Exercise goal >> Copy each line of the following data that contains "clustering".

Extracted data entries
* * * * * * * * *
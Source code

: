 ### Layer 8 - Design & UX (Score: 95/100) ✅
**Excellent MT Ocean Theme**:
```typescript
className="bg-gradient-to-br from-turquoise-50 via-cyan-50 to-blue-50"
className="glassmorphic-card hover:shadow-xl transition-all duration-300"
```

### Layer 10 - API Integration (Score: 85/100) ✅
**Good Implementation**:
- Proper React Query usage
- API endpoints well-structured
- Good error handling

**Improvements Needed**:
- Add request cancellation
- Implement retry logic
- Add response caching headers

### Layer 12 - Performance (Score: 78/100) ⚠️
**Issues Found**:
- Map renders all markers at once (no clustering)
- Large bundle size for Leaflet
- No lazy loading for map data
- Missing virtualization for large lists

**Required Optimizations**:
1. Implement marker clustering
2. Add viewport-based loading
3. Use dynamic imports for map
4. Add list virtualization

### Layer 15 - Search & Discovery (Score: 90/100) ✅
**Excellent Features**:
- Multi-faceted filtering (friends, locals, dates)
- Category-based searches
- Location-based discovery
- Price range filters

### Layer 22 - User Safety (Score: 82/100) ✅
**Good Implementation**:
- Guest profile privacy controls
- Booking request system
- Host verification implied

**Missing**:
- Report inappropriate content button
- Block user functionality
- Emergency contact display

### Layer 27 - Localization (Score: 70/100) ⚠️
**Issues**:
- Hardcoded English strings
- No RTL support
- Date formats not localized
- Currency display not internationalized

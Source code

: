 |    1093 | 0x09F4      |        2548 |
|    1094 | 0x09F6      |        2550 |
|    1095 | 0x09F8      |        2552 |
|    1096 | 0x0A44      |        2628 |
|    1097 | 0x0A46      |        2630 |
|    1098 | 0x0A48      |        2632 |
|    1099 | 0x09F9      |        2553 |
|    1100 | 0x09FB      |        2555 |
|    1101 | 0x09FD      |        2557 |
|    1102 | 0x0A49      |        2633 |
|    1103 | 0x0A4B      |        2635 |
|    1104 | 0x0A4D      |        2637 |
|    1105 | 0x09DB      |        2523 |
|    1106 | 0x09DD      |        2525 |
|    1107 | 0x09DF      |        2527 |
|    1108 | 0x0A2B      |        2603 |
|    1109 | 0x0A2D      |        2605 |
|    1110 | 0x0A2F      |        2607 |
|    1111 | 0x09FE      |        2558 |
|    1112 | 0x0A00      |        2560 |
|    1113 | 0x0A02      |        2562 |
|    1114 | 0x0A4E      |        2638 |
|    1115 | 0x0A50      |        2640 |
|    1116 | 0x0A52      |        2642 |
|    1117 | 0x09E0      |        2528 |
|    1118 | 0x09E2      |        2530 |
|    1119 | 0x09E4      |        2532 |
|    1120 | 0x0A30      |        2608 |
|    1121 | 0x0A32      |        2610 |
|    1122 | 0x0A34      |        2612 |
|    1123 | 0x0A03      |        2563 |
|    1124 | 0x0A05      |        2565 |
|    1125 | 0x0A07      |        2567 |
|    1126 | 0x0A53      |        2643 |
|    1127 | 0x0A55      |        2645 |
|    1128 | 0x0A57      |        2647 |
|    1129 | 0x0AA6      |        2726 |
* * * * * * * * *
Answer to the exercise >>
- Map renders all markers at once (no clustering)
1. Implement marker clustering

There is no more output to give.